The async stream rewrite was just me thinking off the top of my head. I haven't done as much research on that. I will look into the issues there, but that seems like a much lower priority.
As @araq says, I think I just need to write some code now. I just wanted to get some buy in before I started anything.
This is a common confusion.
Threads: Literally running two different pieces of code in parallel at the same time, on two physically different CPU cores.
Are you sure your definition is exact? I have the feeling that threads often mean concurrency, which is not parallel. See
But I am confused by the terms often :-)
No, my definition is not exact, but I hope it was good enough to get the point across.
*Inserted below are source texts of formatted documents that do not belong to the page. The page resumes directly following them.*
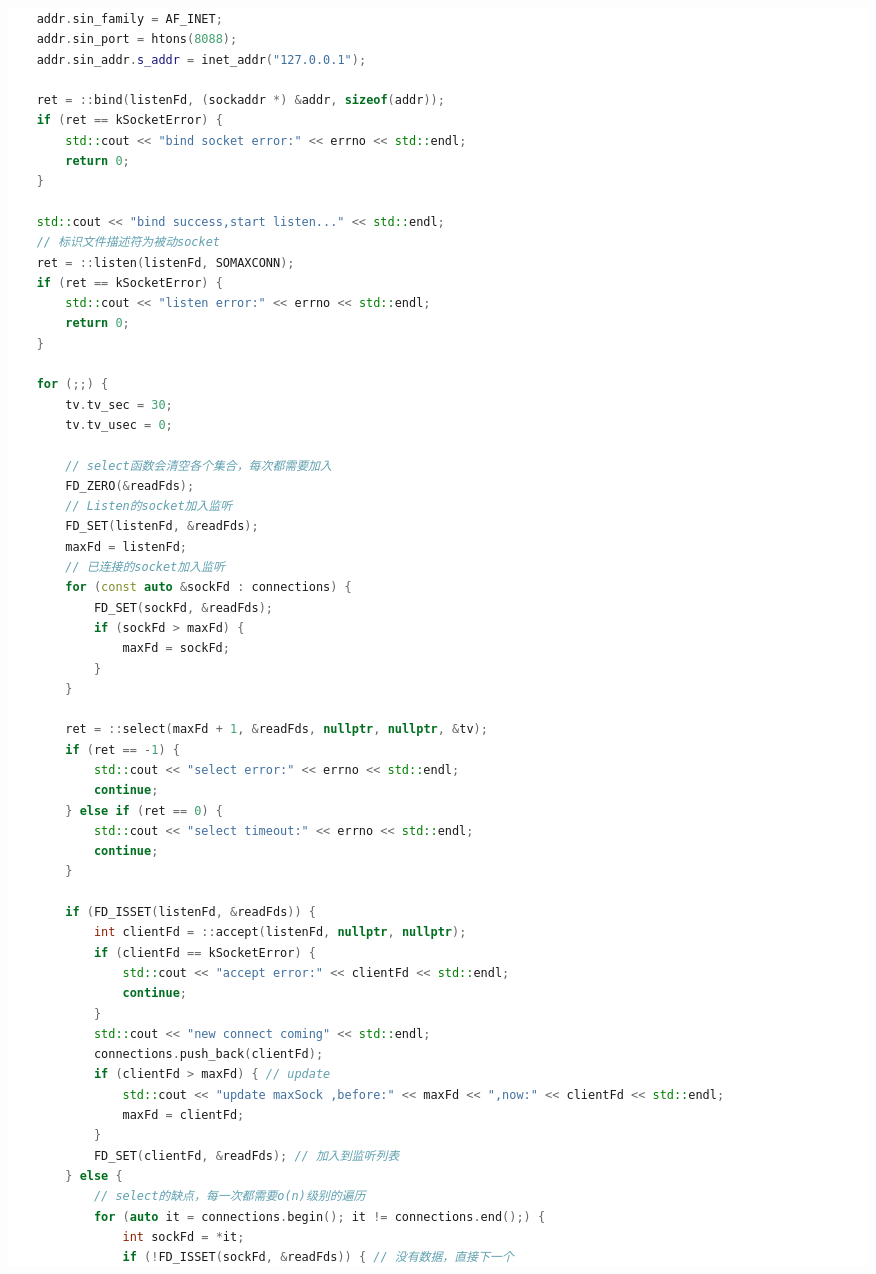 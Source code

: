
 ```c++
    addr.sin_family = AF_INET;
    addr.sin_port = htons(8088);
    addr.sin_addr.s_addr = inet_addr("127.0.0.1");

    ret = ::bind(listenFd, (sockaddr *) &addr, sizeof(addr));
    if (ret == kSocketError) {
        std::cout << "bind socket error:" << errno << std::endl;
        return 0;
    }

    std::cout << "bind success,start listen..." << std::endl;
    // 标识文件描述符为被动socket
    ret = ::listen(listenFd, SOMAXCONN);
    if (ret == kSocketError) {
        std::cout << "listen error:" << errno << std::endl;
        return 0;
    }

    for (;;) {
        tv.tv_sec = 30;
        tv.tv_usec = 0;

        // select函数会清空各个集合，每次都需要加入
        FD_ZERO(&readFds);
        // Listen的socket加入监听
        FD_SET(listenFd, &readFds);
        maxFd = listenFd;
        // 已连接的socket加入监听
        for (const auto &sockFd : connections) {
            FD_SET(sockFd, &readFds);
            if (sockFd > maxFd) {
                maxFd = sockFd;
            }
        }

        ret = ::select(maxFd + 1, &readFds, nullptr, nullptr, &tv);
        if (ret == -1) {
            std::cout << "select error:" << errno << std::endl;
            continue;
        } else if (ret == 0) {
            std::cout << "select timeout:" << errno << std::endl;
            continue;
        }

        if (FD_ISSET(listenFd, &readFds)) {
            int clientFd = ::accept(listenFd, nullptr, nullptr);
            if (clientFd == kSocketError) {
                std::cout << "accept error:" << clientFd << std::endl;
                continue;
            }
            std::cout << "new connect coming" << std::endl;
            connections.push_back(clientFd);
            if (clientFd > maxFd) { // update
                std::cout << "update maxSock ,before:" << maxFd << ",now:" << clientFd << std::endl;
                maxFd = clientFd;
            }
            FD_SET(clientFd, &readFds); // 加入到监听列表
        } else {
            // select的缺点，每一次都需要o(n)级别的遍历
            for (auto it = connections.begin(); it != connections.end();) {
                int sockFd = *it;
                if (!FD_ISSET(sockFd, &readFds)) { // 没有数据，直接下一个
```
Technically, in the most pedantic sense, a "thread" is a unit of execution (a stack, a set of registers, and an instruction pointer).
By that technical definition, a "thread" is a unit of concurrency, you are correct. "In the old days", it was known as time slicing.
It is what is known as "pre-emptive concurrency". In other words, your program has no say in the matter. The Operating system just decides to pause your program and run another one. The operating system can decide to run your program on one physical CPU core, and then decide to move it to a different physical CPU core if it wants.
Async is what is known as "cooperative concurrency". Your program, not the OS, gets to decide when it pauses and what code runs next. (via the "await" keyword.)
Neither one is "parallel" in a strict sense. Technically Parallel is a physical feature of hardware. There is no such thing as parallel software, there is only parallel hardware.
That being said, when the common newbie or intermediate programmer refers to "threading", they usually are referring to using multiple cores on their CPU, i.e. parallelism.
As a user program, you are actually not allowed to directly execute code on another core. You are only allowed to create a "thread", which the OS will then decide to run when and where it wants (usually on another core, but not guaranteed.)
My point is that these two concepts complement each other very well, and we should have good API's for making them work together.
Sorry to be cheeky, but, New Nim users (and programmers in general) need to learn the difference between concurrency and parallelism. :-P
Thank you! I'll be honest and say that I've actually learned this myself when I was writing Nim in Action. This is also why I spend quite a bit of the book explaining this difference, because it is important, and nowadays I'm really surprised just how many programmers use these terms interchangeably.
The underlying mechanism needed for this is here: https://github.com/nim-lang/Nim/pull/12372
It contains a race condition that needs to be fixed, and then flowVar refactored to use this mechanism.
Unfortunately, Progress has stalled due to several factors including my lack of time.